Phenotypic association of Marker Groups

Looking at the pheno association plot on the right, several Marker Groups appear to be trait-associated, particularly MG1 and MG8. While MG8 is associated with the highest phenotypic effect (4.39), it has a low minor allele frequency (0.03; see left allele count plot). In contrast, MG1 has a substantially higher minor allele frequency (0.21), which means the phenotypic association for MG1 has more statistical power.


Candidates for further analysis and validation

MG1 is the strongest candidate Marker Groups for further analysis, it may be worth investigating the functional annotations of these markers to identify a candidate causal variant, or testing whether indels/structural variation is linked to MG1. MG8 is also a candidate for further analysis, though the alternate allele for MG8 is only found in 18 landrace individuals with very high seed protein scores. As a result, it may be fruitful to investigate the subpopulation of individuals in haplotype F: are they from the same geographic region? do they share any other unique biological features? These rare landrace individuals in haplotype F may be interesting germplasm for introgression studies.


Congratulations, you did your first crosshap analysis! Now you’re ready and equipped to give it a go with your data :)

Exporting raw results and individual plots

You can have a closer look at the saved results by looking at the elements within the haplotype object. This is ideal for exporting information about the individuals that possess each haplotype, and the SNPs within each Marker Group for further analysis.

  • The Indfile reports the haplotype assigned to each individual
  • The Hapfile reports the identified haplotypes, and their Marker Group combinations
  • The Varfile reports information for each SNP, including Marker Group assignments
#Print first lines of haplotype object buckets for epsilon = 0.6 results.
HapObject$Haplotypes_MGmin30_E0.6$Indfile
HapObject$Haplotypes_MGmin30_E0.6$Hapfile
HapObject$Haplotypes_MGmin30_E0.6$Varfile

If you’re interested in a specific plot from the crosshap visualization, though don’t need the full integrated figure, you can build the plots one-by one and stitch them together as you like using the patchwork package in R (Pederson 2022).

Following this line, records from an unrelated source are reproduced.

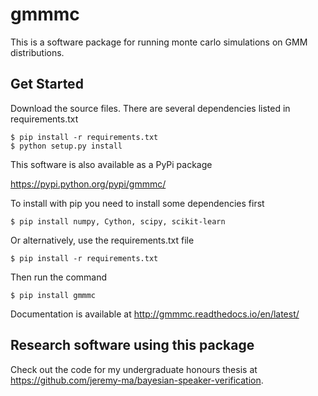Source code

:# gmmmc

This is a software package for running monte carlo simulations on GMM distributions.

## Get Started

Download the source files.
There are several dependencies listed in requirements.txt

    $ pip install -r requirements.txt
    $ python setup.py install

This software is also available as a PyPi package

https://pypi.python.org/pypi/gmmmc/

To install with pip you need to install some dependencies first

    $ pip install numpy, Cython, scipy, scikit-learn
    
Or alternatively, use the requirements.txt file

    $ pip install -r requirements.txt

Then run the command

    $ pip install gmmmc

Documentation is available at
http://gmmmc.readthedocs.io/en/latest/

## Research software using this package

Check out the code for my undergraduate honours thesis at https://github.com/jeremy-ma/bayesian-speaker-verification.

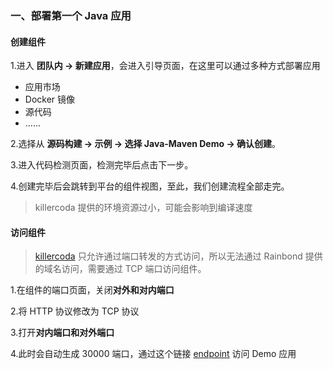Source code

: ### 一、部署第一个 Java 应用

#### 创建组件

1.进入 **团队内 -> 新建应用**，会进入引导页面，在这里可以通过多种方式部署应用
- 应用市场
- Docker 镜像
- 源代码
- ......

2.选择从 **源码构建 -> 示例 -> 选择 Java-Maven Demo -> 确认创建**。  

3.进入代码检测页面，检测完毕后点击下一步。  

4.创建完毕后会跳转到平台的组件视图，至此，我们创建流程全部走完。

> killercoda 提供的环境资源过小，可能会影响到编译速度

#### 访问组件

> [killercoda](https://github.com/killercoda/scenario-examples/blob/main/network-traffic/step1.md) 只允许通过端口转发的方式访问，所以无法通过 Rainbond 提供的域名访问，需要通过 TCP 端口访问组件。

1.在组件的端口页面，关闭**对外和对内端口**

2.将 HTTP 协议修改为 TCP 协议

3.打开**对内端口和对外端口**

4.此时会自动生成 30000 端口，通过这个链接 [endpoint]({{TRAFFIC_HOST1_30000}}) 访问 Demo 应用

Below we’ll only include the top and bottom plots that are relevant that characterize our haplotype populations.

#Install patchwork if you don't have it using install.packages("patchwork")
library(patchwork)

#First lets build the top plot, keeping the guides with "hide_labels = F"
top <- build_top_metaplot(HapObject = HapObject, epsilon = 0.6, hide_labels = F)

#Next lets build the bottom plot, hiding the guides with "hide_labels = T"
bot <- build_bot_halfeyeplot(HapObject = HapObject, epsilon = 0.6, hide_labels = T)

#Now we can stitch them together with patchwork!
hap_plots <- patchwork::wrap_plots(top, bot) + patchwork::plot_layout(ncol = 1)
hap_plots

References

BAYER, P. E., VALLIYODAN, B., HU, H., MARSH, J. I., YUAN, Y., VUONG, T. D., PATIL, G., SONG, Q., BATLEY, J., VARSHNEY, R. K., LAM, H. M., EDWARDS, D. & NGUYEN, H. T. 2021. Sequencing the USDA core soybean collection reveals gene loss during domestication and
breeding. Plant Genome, e20109.

MARSH, J. I., HU, H., PETEREIT, J., BAYER, P. E., VALLIYODAN, B., BATLEY, J., NGUYEN, H. T. & EDWARDS, D. 2022. Haplotype mapping uncovers unexplored variation in wild and domesticated soybean at the major protein locus cqProt-003. Theor Appl Genet, 135, 1443-1455.

PURCELL, S., NEALE, B., TODD-BROWN, K., THOMAS, L., FERREIRA, M. A. R., BENDER, D., MALLER, J., SKLAR, P., DE BAKKER, P. I. W., DALY, M. J. & SHAM, P. C. 2007. PLINK: A tool set for whole-genome association and population-based linkage analyses. Am J Hum Genet, 81, 559-575.

ESTER, M., KRIEGEL, H.-P., SANDER, J. & XU, X. A density-based algorithm for discovering clusters in large spatial databases with noise. Proceedings of the 2nd ACM International Conference on Knowledge Discovery and Data Mining (KDD), 1996. 226-231.

PEDERSON, T. 2022. Patchwork: The composer of plots.
https://patchwork.data-imaginist.com, https://github.com/thomasp85/patchwork.

ZAPPIA, L. & OSHLACK, A. 2018. Clustering trees: A visualization for evaluating clusterings at multiple resolutions. Gigascience, 7.